El aumento de la presión arterial es una condición muy común en la cual el constante y crónico choque de la sangre contra las paredes arteriales es lo suficientemente fuerte para eventualmente causar enfermedad cardíaca.

La presión arterial se determina por el volumen de sangre que el corazón bombea y la resistencia ejercida por el flujo sanguíneo en las arterias.  A mayor volumen bombeado y a mayor estrechez arterial mayor la presión arterial.

Usted puede ser hipertenso durante años sin ningún tipo de síntoma (y con valores desde leves a extremadamente altos). Incluso sin ningún tipo de síntoma, el daño a los vasos sanguíneos y el corazón se hace progresivo y continuo.  

La hipertensión arterial se desarrolla generalmente durante muchos años y afecta casi a todas las personas eventualmente. Afortunadamente la hipertensión es fácil de detectar y una vez conocida se puede trabajar para controlarla.

La Presión arterial debería medirse una vez al año como mínimo o en toda visita médica. Es válido controlarse la presión en farmacias, salas sanitarias, con dispositivos automáticos, con cualquiera que conozca cómo medir la presión arterial.

Habitualmente en el adulto mayor de 50 años no hay una razón identificable para el desarrollo de la hipertensión y se denomina esencial.

En personas jóvenes con hipertensión su cardiólogo debe pesquisar causas secundarias:

  • Apnea del sueño
  • Alteraciones renales
  • Problemas tiroideos
  • Defectos arteriales congénitos
  • Medicaciones como: Anticonceptivos, Antigripales, Descongestivos, Analgésicos.
  • Abuso de meta anfetaminas, cocaína.
  • Alcoholismo.

El dejar a la libre evolución la hipertensión conduce a Infarto de Miocardio, Accidente Cerebrovascular, Aneurismas, Insuficiencia cardíaca, estenosis de Arterias Renales, Arteriopatía oftálmica (que lleva a la ceguera), Síndrome Metabólico, Pérdida o disminución de la memoria o capacidad cognitiva.

Si bien es relevante en ambos sexos, en la mujer reviste algunas características especiales.

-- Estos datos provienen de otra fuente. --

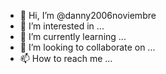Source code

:- 👋 Hi, I’m @danny2006noviembre
- 👀 I’m interested in ...
- 🌱 I’m currently learning ...
- 💞️ I’m looking to collaborate on ...
- 📫 How to reach me ...

<!---
danny2006noviembre/danny2006noviembre is a ✨ special ✨ repository because its `README.md` (this file) appears on your GitHub profile.
You can click the Preview link to take a look at your changes.
--->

Por un lado, el riesgo que provoca la hipertensión arterial es mayor en la mujer que en el hombre. Por otro lado, cuando se da en edades jóvenes o en mujeres en edad fértil, el abanico de posibilidades terapéuticas se acota, ya que algunos medicamentos, habituales para el tratamiento de la hipertensión arterial, pueden ser perjudiciales para el bebe si la mujer se embaraza. También hoy sabemos que la prevalencia de hipertensión en la mujer aumenta exponencialmente después de la menopausia para igualar y sobrepasar al hombre, siendo además de más difícil control.  

Como dice el refrán popular: “el que busca encuentra”.

El que encuentra y se ocupa tendrá una vida más larga y sana.